== WHAT TO PRODUCE ==
Return the following from the records below: each line, word for word, starting with the line that contains "#### POST /signup" and going on through the line that contains "- Returns one single service by it's ID", with nothing outside that range.

++++++++++

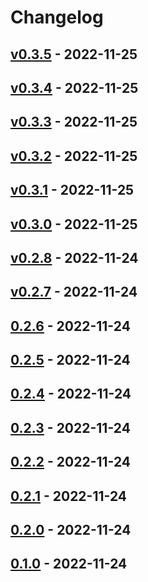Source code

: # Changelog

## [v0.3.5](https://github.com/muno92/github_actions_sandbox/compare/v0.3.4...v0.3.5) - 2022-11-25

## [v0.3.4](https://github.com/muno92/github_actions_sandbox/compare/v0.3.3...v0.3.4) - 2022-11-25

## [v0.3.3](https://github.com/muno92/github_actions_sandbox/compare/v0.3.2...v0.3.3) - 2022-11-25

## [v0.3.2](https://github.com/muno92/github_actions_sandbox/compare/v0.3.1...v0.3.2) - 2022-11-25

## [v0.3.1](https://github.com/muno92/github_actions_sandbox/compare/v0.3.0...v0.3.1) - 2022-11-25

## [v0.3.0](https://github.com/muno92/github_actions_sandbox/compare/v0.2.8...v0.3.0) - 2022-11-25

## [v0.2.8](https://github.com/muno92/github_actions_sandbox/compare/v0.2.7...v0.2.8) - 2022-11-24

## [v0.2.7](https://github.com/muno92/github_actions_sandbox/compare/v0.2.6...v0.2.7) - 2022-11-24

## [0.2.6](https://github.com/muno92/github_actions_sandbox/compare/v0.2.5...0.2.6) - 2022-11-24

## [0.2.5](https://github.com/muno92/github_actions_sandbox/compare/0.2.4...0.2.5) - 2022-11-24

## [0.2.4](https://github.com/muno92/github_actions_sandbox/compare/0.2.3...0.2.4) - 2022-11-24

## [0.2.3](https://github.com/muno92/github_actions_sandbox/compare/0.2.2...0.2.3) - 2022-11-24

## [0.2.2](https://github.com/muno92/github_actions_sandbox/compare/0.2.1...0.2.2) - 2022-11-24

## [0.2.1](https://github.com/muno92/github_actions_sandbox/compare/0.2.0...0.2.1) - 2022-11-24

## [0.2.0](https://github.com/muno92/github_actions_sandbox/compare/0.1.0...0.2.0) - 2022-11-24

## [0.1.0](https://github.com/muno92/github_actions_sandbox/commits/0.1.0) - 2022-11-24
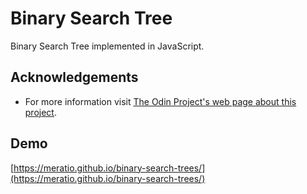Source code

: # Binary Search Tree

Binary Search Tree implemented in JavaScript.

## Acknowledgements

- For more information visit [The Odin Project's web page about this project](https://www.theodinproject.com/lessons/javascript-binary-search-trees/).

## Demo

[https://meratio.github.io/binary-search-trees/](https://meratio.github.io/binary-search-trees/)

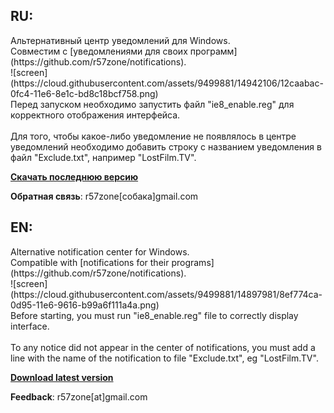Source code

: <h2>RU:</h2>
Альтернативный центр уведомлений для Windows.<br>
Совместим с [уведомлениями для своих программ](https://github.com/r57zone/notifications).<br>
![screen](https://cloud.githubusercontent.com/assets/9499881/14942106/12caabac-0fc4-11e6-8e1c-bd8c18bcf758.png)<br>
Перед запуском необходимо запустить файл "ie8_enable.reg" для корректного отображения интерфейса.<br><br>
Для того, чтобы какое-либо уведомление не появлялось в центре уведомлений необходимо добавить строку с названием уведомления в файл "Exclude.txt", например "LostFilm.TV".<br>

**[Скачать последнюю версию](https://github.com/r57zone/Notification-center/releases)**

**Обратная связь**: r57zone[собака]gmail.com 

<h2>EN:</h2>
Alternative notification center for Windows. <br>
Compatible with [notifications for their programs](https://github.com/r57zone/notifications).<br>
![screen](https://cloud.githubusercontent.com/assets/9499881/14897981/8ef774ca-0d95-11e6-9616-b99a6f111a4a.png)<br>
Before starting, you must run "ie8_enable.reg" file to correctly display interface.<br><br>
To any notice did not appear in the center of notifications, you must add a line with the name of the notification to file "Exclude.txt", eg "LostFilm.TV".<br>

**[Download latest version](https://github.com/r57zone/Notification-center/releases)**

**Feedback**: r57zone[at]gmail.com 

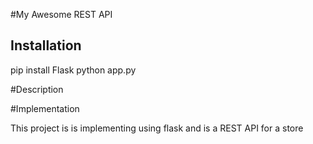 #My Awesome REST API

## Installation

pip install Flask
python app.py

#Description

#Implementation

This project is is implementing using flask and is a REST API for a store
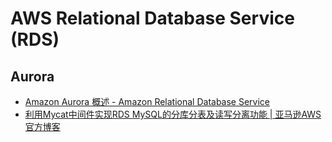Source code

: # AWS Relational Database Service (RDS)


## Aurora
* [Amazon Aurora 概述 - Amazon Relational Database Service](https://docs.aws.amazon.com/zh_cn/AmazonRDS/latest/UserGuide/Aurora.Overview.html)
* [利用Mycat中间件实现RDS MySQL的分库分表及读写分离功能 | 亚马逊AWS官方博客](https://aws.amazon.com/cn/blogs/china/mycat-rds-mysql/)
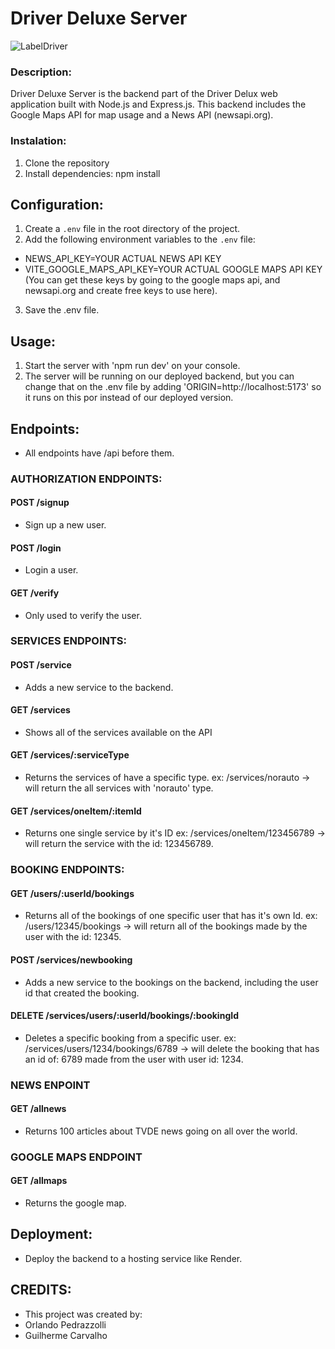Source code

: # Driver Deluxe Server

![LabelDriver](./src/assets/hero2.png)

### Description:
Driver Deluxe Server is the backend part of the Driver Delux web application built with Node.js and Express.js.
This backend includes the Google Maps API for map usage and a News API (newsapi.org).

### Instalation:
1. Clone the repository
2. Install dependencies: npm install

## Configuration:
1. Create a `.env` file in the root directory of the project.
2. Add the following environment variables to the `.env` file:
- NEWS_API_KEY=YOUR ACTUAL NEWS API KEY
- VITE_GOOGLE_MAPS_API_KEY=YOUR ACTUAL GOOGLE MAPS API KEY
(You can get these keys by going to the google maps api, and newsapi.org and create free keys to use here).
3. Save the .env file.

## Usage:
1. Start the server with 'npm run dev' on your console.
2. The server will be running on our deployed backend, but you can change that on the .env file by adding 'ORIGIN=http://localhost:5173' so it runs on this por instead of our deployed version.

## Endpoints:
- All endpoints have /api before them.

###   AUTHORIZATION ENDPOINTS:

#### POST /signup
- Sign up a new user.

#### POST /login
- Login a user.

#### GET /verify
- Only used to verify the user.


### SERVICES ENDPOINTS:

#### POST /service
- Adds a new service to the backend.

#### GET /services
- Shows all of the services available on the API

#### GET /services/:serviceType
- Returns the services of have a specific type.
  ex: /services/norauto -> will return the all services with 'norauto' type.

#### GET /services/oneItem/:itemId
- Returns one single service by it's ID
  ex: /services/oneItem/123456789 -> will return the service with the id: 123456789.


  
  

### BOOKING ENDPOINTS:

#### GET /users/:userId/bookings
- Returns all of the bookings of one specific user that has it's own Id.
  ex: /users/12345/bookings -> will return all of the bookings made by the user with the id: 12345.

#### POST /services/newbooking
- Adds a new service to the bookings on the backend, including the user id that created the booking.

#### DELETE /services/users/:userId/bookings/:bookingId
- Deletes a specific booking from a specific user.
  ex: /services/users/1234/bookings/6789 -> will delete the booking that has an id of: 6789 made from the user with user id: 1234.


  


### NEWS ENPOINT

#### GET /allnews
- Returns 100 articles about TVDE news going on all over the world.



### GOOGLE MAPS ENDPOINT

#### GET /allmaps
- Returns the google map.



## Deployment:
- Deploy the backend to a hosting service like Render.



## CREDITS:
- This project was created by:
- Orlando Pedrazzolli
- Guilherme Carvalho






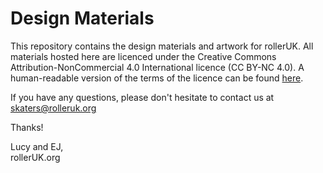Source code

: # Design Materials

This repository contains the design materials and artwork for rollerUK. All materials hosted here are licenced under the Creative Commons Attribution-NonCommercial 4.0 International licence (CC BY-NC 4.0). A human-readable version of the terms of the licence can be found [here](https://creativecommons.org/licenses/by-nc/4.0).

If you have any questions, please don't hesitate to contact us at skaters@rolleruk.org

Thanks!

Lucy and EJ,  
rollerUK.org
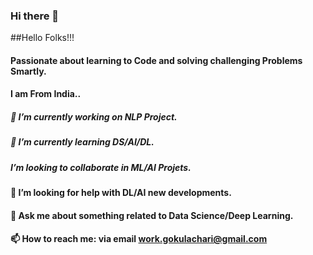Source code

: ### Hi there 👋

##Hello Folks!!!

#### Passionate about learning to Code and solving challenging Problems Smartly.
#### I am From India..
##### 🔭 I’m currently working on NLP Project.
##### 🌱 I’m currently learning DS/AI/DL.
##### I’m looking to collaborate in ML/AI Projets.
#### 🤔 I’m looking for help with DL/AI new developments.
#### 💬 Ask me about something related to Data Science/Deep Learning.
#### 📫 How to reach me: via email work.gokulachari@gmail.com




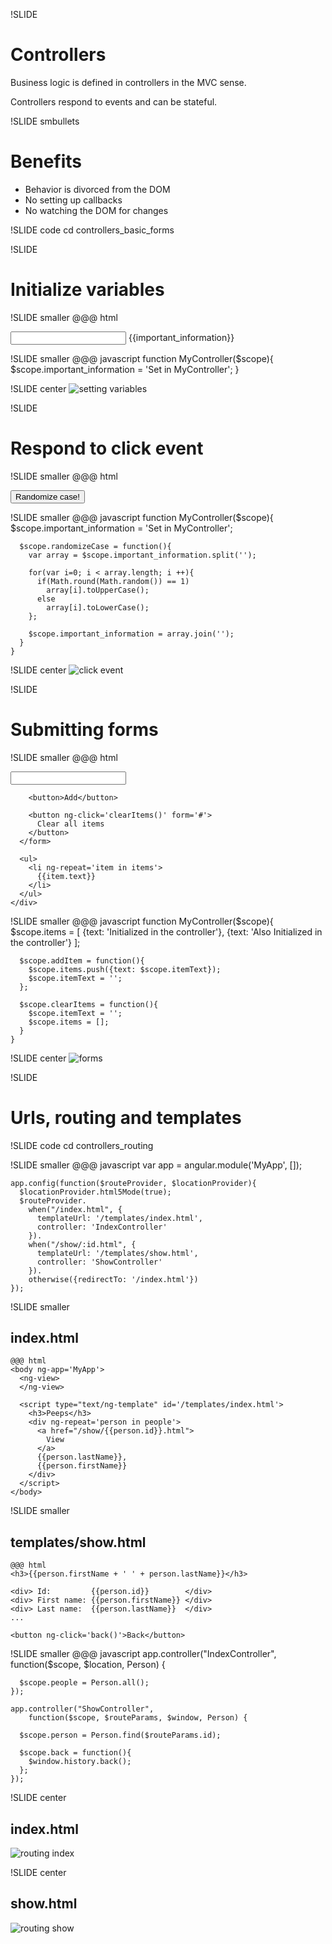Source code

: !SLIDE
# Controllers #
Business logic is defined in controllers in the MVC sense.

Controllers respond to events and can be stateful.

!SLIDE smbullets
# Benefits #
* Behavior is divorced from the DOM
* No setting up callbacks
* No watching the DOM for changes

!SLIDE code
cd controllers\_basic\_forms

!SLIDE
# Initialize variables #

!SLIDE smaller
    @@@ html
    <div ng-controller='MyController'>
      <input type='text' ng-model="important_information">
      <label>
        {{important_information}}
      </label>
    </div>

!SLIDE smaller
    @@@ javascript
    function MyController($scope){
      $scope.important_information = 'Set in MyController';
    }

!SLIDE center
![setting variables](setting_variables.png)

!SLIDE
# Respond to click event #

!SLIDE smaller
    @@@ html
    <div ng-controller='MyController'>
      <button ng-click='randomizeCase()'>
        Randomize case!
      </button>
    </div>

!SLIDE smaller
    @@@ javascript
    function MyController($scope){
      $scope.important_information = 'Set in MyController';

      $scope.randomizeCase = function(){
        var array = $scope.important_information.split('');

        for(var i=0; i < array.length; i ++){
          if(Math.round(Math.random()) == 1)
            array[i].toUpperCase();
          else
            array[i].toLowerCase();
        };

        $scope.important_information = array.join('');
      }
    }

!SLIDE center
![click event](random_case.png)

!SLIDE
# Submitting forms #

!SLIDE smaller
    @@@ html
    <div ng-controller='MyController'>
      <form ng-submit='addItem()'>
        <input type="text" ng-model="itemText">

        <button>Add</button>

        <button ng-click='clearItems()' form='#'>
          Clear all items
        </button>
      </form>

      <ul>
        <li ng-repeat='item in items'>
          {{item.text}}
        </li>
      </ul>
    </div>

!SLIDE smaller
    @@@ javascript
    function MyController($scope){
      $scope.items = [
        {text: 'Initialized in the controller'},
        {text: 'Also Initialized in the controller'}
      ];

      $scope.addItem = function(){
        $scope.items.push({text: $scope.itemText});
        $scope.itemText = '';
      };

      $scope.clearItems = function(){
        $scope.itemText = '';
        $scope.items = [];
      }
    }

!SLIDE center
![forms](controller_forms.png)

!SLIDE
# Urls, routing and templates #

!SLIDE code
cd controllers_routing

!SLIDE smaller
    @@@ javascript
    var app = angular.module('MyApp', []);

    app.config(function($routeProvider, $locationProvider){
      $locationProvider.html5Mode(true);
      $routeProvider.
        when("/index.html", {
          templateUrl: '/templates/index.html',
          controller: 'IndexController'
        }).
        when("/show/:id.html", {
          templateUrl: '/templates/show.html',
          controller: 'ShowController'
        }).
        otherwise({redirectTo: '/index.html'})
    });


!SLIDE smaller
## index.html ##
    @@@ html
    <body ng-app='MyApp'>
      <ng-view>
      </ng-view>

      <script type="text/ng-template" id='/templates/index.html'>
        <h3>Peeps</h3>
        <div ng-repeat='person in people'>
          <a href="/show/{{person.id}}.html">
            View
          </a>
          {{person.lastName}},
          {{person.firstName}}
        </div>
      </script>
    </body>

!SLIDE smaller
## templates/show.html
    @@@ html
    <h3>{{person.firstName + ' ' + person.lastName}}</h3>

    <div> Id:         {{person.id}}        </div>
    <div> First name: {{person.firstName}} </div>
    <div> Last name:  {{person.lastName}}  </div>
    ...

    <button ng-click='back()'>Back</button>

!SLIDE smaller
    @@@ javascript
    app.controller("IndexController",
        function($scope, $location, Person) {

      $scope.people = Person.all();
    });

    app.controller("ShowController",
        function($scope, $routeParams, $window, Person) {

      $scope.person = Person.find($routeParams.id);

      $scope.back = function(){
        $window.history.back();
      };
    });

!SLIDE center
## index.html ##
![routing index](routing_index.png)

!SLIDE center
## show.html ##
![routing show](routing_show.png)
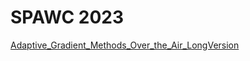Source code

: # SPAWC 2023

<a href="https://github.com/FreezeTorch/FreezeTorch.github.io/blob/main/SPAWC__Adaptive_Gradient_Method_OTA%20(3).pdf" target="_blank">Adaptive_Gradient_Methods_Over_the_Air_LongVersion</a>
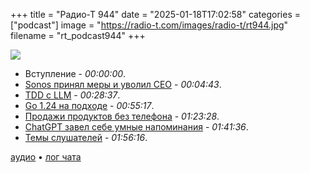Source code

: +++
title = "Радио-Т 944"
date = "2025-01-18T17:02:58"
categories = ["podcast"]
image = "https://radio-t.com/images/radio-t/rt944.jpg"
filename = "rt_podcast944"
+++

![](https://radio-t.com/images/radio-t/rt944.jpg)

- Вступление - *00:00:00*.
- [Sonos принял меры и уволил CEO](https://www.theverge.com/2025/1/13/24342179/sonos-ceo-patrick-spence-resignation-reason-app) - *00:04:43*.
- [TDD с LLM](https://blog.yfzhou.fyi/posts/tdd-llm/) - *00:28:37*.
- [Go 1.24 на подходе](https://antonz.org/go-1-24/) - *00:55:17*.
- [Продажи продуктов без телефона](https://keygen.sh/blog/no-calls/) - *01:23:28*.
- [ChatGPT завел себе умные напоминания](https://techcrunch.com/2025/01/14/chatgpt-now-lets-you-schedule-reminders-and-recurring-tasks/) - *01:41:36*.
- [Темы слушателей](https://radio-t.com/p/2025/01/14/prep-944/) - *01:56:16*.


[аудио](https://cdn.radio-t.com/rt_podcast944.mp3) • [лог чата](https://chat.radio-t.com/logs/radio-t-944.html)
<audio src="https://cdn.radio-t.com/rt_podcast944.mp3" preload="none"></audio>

++++++++++

== WRITTEN REPLY ==
#### POST /signup
- Sign up a new user.

#### POST /login
- Login a user.

#### GET /verify
- Only used to verify the user.


### SERVICES ENDPOINTS:

#### POST /service
- Adds a new service to the backend.

#### GET /services
- Shows all of the services available on the API

#### GET /services/:serviceType
- Returns the services of have a specific type.
  ex: /services/norauto -> will return the all services with 'norauto' type.

#### GET /services/oneItem/:itemId
- Returns one single service by it's ID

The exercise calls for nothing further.